DATA FOR REVIEW –
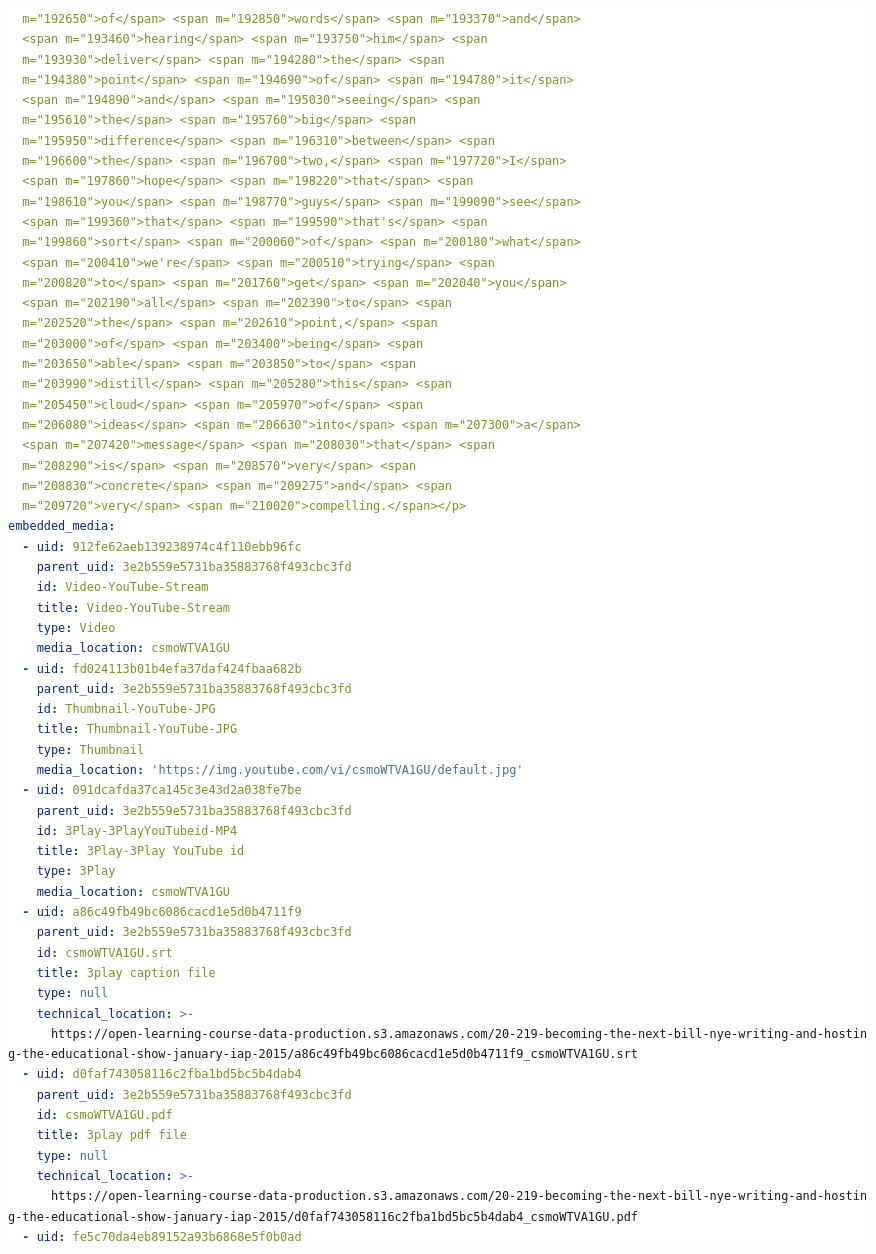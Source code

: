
 ```yaml
  m="192650">of</span> <span m="192850">words</span> <span m="193370">and</span>
  <span m="193460">hearing</span> <span m="193750">him</span> <span
  m="193930">deliver</span> <span m="194280">the</span> <span
  m="194380">point</span> <span m="194690">of</span> <span m="194780">it</span>
  <span m="194890">and</span> <span m="195030">seeing</span> <span
  m="195610">the</span> <span m="195760">big</span> <span
  m="195950">difference</span> <span m="196310">between</span> <span
  m="196600">the</span> <span m="196700">two,</span> <span m="197720">I</span>
  <span m="197860">hope</span> <span m="198220">that</span> <span
  m="198610">you</span> <span m="198770">guys</span> <span m="199090">see</span>
  <span m="199360">that</span> <span m="199590">that's</span> <span
  m="199860">sort</span> <span m="200060">of</span> <span m="200180">what</span>
  <span m="200410">we're</span> <span m="200510">trying</span> <span
  m="200820">to</span> <span m="201760">get</span> <span m="202040">you</span>
  <span m="202190">all</span> <span m="202390">to</span> <span
  m="202520">the</span> <span m="202610">point,</span> <span
  m="203000">of</span> <span m="203400">being</span> <span
  m="203650">able</span> <span m="203850">to</span> <span
  m="203990">distill</span> <span m="205280">this</span> <span
  m="205450">cloud</span> <span m="205970">of</span> <span
  m="206080">ideas</span> <span m="206630">into</span> <span m="207300">a</span>
  <span m="207420">message</span> <span m="208030">that</span> <span
  m="208290">is</span> <span m="208570">very</span> <span
  m="208830">concrete</span> <span m="209275">and</span> <span
  m="209720">very</span> <span m="210020">compelling.</span></p>
embedded_media:
  - uid: 912fe62aeb139238974c4f110ebb96fc
    parent_uid: 3e2b559e5731ba35883768f493cbc3fd
    id: Video-YouTube-Stream
    title: Video-YouTube-Stream
    type: Video
    media_location: csmoWTVA1GU
  - uid: fd024113b01b4efa37daf424fbaa682b
    parent_uid: 3e2b559e5731ba35883768f493cbc3fd
    id: Thumbnail-YouTube-JPG
    title: Thumbnail-YouTube-JPG
    type: Thumbnail
    media_location: 'https://img.youtube.com/vi/csmoWTVA1GU/default.jpg'
  - uid: 091dcafda37ca145c3e43d2a038fe7be
    parent_uid: 3e2b559e5731ba35883768f493cbc3fd
    id: 3Play-3PlayYouTubeid-MP4
    title: 3Play-3Play YouTube id
    type: 3Play
    media_location: csmoWTVA1GU
  - uid: a86c49fb49bc6086cacd1e5d0b4711f9
    parent_uid: 3e2b559e5731ba35883768f493cbc3fd
    id: csmoWTVA1GU.srt
    title: 3play caption file
    type: null
    technical_location: >-
      https://open-learning-course-data-production.s3.amazonaws.com/20-219-becoming-the-next-bill-nye-writing-and-hosting-the-educational-show-january-iap-2015/a86c49fb49bc6086cacd1e5d0b4711f9_csmoWTVA1GU.srt
  - uid: d0faf743058116c2fba1bd5bc5b4dab4
    parent_uid: 3e2b559e5731ba35883768f493cbc3fd
    id: csmoWTVA1GU.pdf
    title: 3play pdf file
    type: null
    technical_location: >-
      https://open-learning-course-data-production.s3.amazonaws.com/20-219-becoming-the-next-bill-nye-writing-and-hosting-the-educational-show-january-iap-2015/d0faf743058116c2fba1bd5bc5b4dab4_csmoWTVA1GU.pdf
  - uid: fe5c70da4eb89152a93b6868e5f0b0ad
```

DIRECTIONS FOR THIS TASK – Using the entries, return every line where the word "Video" can be found.

RESPONSE TO THIS TASK –
    id: Video-YouTube-Stream
    title: Video-YouTube-Stream
    type: Video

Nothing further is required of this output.